### WORK INSTRUCTION
All lines of the entries with "data" in them must be listed.

*** Block opens ***

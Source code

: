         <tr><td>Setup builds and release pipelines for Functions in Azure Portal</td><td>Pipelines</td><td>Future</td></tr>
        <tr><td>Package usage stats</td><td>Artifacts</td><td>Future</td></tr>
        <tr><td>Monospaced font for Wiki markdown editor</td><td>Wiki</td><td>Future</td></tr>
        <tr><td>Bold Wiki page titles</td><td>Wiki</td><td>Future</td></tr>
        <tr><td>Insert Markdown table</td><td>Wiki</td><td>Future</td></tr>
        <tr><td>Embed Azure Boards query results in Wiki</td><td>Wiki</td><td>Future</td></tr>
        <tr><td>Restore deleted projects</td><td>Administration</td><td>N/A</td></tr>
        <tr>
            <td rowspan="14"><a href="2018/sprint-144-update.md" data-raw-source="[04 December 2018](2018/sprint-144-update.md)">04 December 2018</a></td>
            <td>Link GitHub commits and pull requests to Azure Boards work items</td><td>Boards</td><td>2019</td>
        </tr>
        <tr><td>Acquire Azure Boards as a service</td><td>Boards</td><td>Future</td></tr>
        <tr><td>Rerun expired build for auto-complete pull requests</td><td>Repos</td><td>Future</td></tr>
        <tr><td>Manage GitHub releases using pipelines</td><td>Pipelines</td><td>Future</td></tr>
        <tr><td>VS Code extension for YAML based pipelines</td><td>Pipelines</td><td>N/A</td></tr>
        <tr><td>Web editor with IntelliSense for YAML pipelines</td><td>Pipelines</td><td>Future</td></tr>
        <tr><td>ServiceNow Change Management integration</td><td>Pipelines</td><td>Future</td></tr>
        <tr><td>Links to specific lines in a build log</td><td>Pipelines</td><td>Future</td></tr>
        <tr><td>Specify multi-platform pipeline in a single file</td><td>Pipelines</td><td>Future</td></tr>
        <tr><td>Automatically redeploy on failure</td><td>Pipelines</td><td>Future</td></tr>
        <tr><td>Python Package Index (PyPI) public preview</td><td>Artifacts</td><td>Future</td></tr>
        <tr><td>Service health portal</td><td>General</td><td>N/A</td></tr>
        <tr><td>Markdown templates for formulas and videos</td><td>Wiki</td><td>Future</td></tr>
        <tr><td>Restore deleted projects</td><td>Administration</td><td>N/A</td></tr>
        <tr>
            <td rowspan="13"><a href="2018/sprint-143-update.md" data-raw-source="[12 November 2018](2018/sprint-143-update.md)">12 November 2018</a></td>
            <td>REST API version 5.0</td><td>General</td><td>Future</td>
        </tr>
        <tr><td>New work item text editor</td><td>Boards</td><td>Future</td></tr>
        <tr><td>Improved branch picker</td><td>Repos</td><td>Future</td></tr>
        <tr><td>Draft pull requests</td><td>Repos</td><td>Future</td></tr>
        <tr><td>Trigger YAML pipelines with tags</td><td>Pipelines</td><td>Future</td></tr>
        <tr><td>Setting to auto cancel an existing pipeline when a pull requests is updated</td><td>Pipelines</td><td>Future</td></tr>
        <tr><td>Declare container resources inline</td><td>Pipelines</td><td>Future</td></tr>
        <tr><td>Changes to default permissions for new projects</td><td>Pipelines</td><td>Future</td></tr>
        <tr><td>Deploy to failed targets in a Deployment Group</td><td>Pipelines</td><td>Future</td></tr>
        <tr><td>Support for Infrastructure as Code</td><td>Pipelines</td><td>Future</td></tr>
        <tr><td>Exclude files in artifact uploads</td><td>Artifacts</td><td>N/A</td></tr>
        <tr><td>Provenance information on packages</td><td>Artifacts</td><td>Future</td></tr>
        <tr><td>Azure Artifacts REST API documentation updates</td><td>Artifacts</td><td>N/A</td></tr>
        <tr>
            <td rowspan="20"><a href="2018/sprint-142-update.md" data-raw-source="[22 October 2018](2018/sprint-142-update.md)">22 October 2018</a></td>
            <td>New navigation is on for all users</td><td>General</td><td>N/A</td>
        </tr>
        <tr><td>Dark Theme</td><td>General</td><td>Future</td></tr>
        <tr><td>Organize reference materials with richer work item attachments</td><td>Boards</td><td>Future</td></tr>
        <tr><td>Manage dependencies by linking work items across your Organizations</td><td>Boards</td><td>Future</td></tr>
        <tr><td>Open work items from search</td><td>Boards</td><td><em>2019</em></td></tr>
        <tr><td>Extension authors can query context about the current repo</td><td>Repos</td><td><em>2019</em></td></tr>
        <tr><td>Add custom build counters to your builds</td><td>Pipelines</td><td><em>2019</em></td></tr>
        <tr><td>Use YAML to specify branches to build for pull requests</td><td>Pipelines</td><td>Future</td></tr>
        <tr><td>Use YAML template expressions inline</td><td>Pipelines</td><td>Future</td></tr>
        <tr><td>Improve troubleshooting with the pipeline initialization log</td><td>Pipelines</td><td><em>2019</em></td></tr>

*** Block closes ***

### REPLY TO THE EXERCISE
            <td rowspan="14"><a href="2018/sprint-144-update.md" data-raw-source="[04 December 2018](2018/sprint-144-update.md)">04 December 2018</a></td>
            <td rowspan="13"><a href="2018/sprint-143-update.md" data-raw-source="[12 November 2018](2018/sprint-143-update.md)">12 November 2018</a></td>
            <td rowspan="20"><a href="2018/sprint-142-update.md" data-raw-source="[22 October 2018](2018/sprint-142-update.md)">22 October 2018</a></td>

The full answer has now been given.